Though Mei tries to focus on her duties, she becomes increasingly distracted by the family’s problems and her own complicated feelings for Ella’s brother, Henry. But most disturbing of all are the unexplained noises she hears at night—the howling and thumping and cries.
Mei is a sensible girl. She isn’t superstitious; she doesn’t believe in ghosts. Yet she can’t shake her fear that there is danger lurking in the shadows of this beautiful house, a darkness that could destroy the family inside and out...and Mei along with them.
PUBLISHERS WEEKLY
The industrious heroine of Liu's second novel (called Mei in the book's jacket copy, but unnamed in the story itself) spends her summers working as an academic tutor anything to help the family make ends meet after her father disappeared. When the wealthy Morison family invites her to tutor their daughter on Arrow Island for the summer, the money is too good pass up, even though her Chinese mother wants her to stay at home.
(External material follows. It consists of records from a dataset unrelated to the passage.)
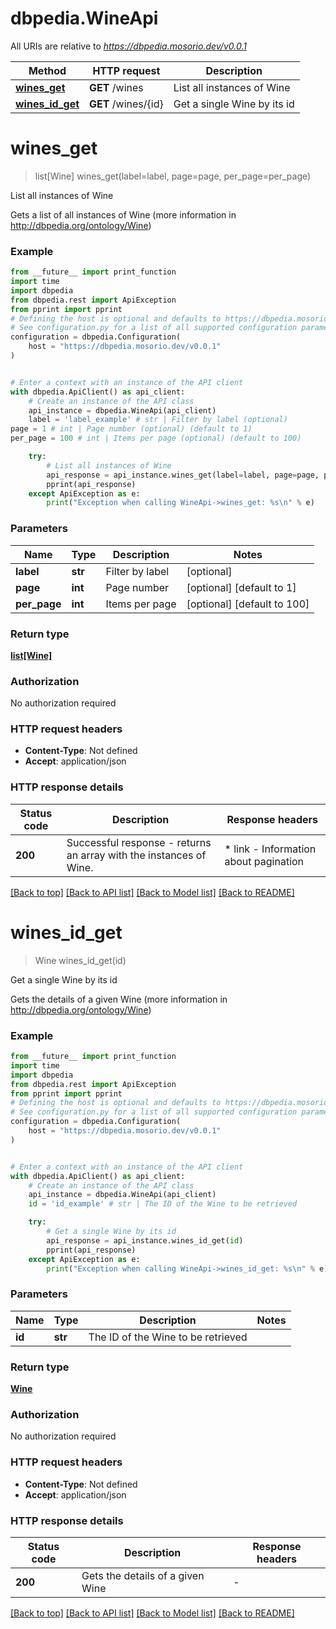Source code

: # dbpedia.WineApi

All URIs are relative to *https://dbpedia.mosorio.dev/v0.0.1*

Method | HTTP request | Description
------------- | ------------- | -------------
[**wines_get**](WineApi.md#wines_get) | **GET** /wines | List all instances of Wine
[**wines_id_get**](WineApi.md#wines_id_get) | **GET** /wines/{id} | Get a single Wine by its id


# **wines_get**
> list[Wine] wines_get(label=label, page=page, per_page=per_page)

List all instances of Wine

Gets a list of all instances of Wine (more information in http://dbpedia.org/ontology/Wine)

### Example

```python
from __future__ import print_function
import time
import dbpedia
from dbpedia.rest import ApiException
from pprint import pprint
# Defining the host is optional and defaults to https://dbpedia.mosorio.dev/v0.0.1
# See configuration.py for a list of all supported configuration parameters.
configuration = dbpedia.Configuration(
    host = "https://dbpedia.mosorio.dev/v0.0.1"
)


# Enter a context with an instance of the API client
with dbpedia.ApiClient() as api_client:
    # Create an instance of the API class
    api_instance = dbpedia.WineApi(api_client)
    label = 'label_example' # str | Filter by label (optional)
page = 1 # int | Page number (optional) (default to 1)
per_page = 100 # int | Items per page (optional) (default to 100)

    try:
        # List all instances of Wine
        api_response = api_instance.wines_get(label=label, page=page, per_page=per_page)
        pprint(api_response)
    except ApiException as e:
        print("Exception when calling WineApi->wines_get: %s\n" % e)
```

### Parameters

Name | Type | Description  | Notes
------------- | ------------- | ------------- | -------------
 **label** | **str**| Filter by label | [optional] 
 **page** | **int**| Page number | [optional] [default to 1]
 **per_page** | **int**| Items per page | [optional] [default to 100]

### Return type

[**list[Wine]**](Wine.md)

### Authorization

No authorization required

### HTTP request headers

 - **Content-Type**: Not defined
 - **Accept**: application/json

### HTTP response details
| Status code | Description | Response headers |
|-------------|-------------|------------------|
**200** | Successful response - returns an array with the instances of Wine. |  * link - Information about pagination <br>  |

[[Back to top]](#) [[Back to API list]](../README.md#documentation-for-api-endpoints) [[Back to Model list]](../README.md#documentation-for-models) [[Back to README]](../README.md)

# **wines_id_get**
> Wine wines_id_get(id)

Get a single Wine by its id

Gets the details of a given Wine (more information in http://dbpedia.org/ontology/Wine)

### Example

```python
from __future__ import print_function
import time
import dbpedia
from dbpedia.rest import ApiException
from pprint import pprint
# Defining the host is optional and defaults to https://dbpedia.mosorio.dev/v0.0.1
# See configuration.py for a list of all supported configuration parameters.
configuration = dbpedia.Configuration(
    host = "https://dbpedia.mosorio.dev/v0.0.1"
)


# Enter a context with an instance of the API client
with dbpedia.ApiClient() as api_client:
    # Create an instance of the API class
    api_instance = dbpedia.WineApi(api_client)
    id = 'id_example' # str | The ID of the Wine to be retrieved

    try:
        # Get a single Wine by its id
        api_response = api_instance.wines_id_get(id)
        pprint(api_response)
    except ApiException as e:
        print("Exception when calling WineApi->wines_id_get: %s\n" % e)
```

### Parameters

Name | Type | Description  | Notes
------------- | ------------- | ------------- | -------------
 **id** | **str**| The ID of the Wine to be retrieved | 

### Return type

[**Wine**](Wine.md)

### Authorization

No authorization required

### HTTP request headers

 - **Content-Type**: Not defined
 - **Accept**: application/json

### HTTP response details
| Status code | Description | Response headers |
|-------------|-------------|------------------|
**200** | Gets the details of a given Wine |  -  |

[[Back to top]](#) [[Back to API list]](../README.md#documentation-for-api-endpoints) [[Back to Model list]](../README.md#documentation-for-models) [[Back to README]](../README.md)


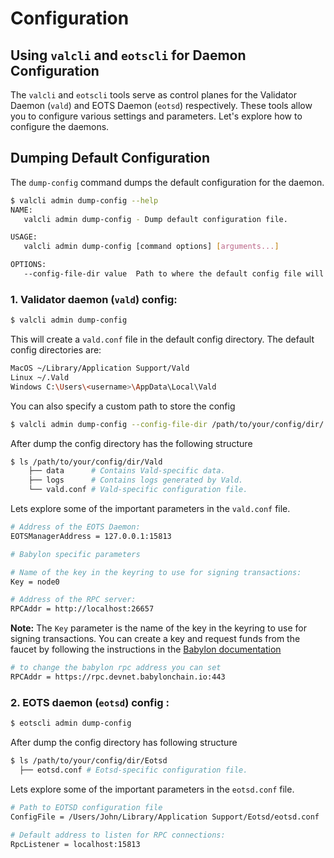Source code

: # Configuration

## Using `valcli` and `eotscli` for Daemon Configuration

The `valcli` and `eotscli` tools serve as control planes for the Validator Daemon (`vald`) and EOTS Daemon (`eotsd`)
respectively. These tools allow you to configure various settings and parameters. Let's explore how to configure the
daemons.

## Dumping Default Configuration

The `dump-config` command dumps the default configuration for the daemon.

```bash
$ valcli admin dump-config --help
NAME:
   valcli admin dump-config - Dump default configuration file.

USAGE:
   valcli admin dump-config [command options] [arguments...]

OPTIONS:
   --config-file-dir value  Path to where the default config file will be dumped (default: "~/Library/Application Support/Vald/vald.conf")
```

### 1. Validator daemon (`vald`) config:

```bash
$ valcli admin dump-config
```

This will create a ```vald.conf``` file in the default config directory. The default config directories are:

```bash
MacOS ~/Library/Application Support/Vald 
Linux ~/.Vald
Windows C:\Users\<username>\AppData\Local\Vald
```

You can also specify a custom path to store the config

```bash
$ valcli admin dump-config --config-file-dir /path/to/your/config/dir/
```

After dump the config directory has the following structure

```bash
$ ls /path/to/your/config/dir/Vald
    ├── data      # Contains Vald-specific data.
    ├── logs      # Contains logs generated by Vald.
    └── vald.conf # Vald-specific configuration file.
```

Lets explore some of the important parameters in the `vald.conf` file.

```bash
# Address of the EOTS Daemon:
EOTSManagerAddress = 127.0.0.1:15813

# Babylon specific parameters

# Name of the key in the keyring to use for signing transactions:
Key = node0

# Address of the RPC server:
RPCAddr = http://localhost:26657
```

**Note:** The `Key` parameter is the name of the key in the keyring to use for signing transactions.
You can create a key and request funds from the faucet by following the instructions in the [Babylon
documentation](https://docs.babylonchain.io/docs/user-guides/btc-timestamping-testnet/getting-funds)

```bash
# to change the babylon rpc address you can set
RPCAddr = https://rpc.devnet.babylonchain.io:443
```

### 2. EOTS daemon (`eotsd`) config :

```bash
$ eotscli admin dump-config
```

After dump the config directory has following structure

```bash
$ ls /path/to/your/config/dir/Eotsd
  ├── eotsd.conf # Eotsd-specific configuration file.
```

Lets explore some of the important parameters in the `eotsd.conf` file.

```bash
# Path to EOTSD configuration file
ConfigFile = /Users/John/Library/Application Support/Eotsd/eotsd.conf

# Default address to listen for RPC connections:
RpcListener = localhost:15813
```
But after the recent high school graduate arrives, everything about the Morisons and their house is strange: eight-year-old tutee Ella seems to be hiding something, older brother Henry acts awkward and stilted, the Morison parents are in marital distress, and Ella claims that a ghost haunts the house. Despite the haunted house hook and the atmospheric island setting, Liu's story is slow to gain momentum, which again slackens during an interlude in which the girl returns to her home in the city. The addition of a romance between Liu's heroine and Henry further clutters this novel of a family forced to face its demons. Ages 13 up.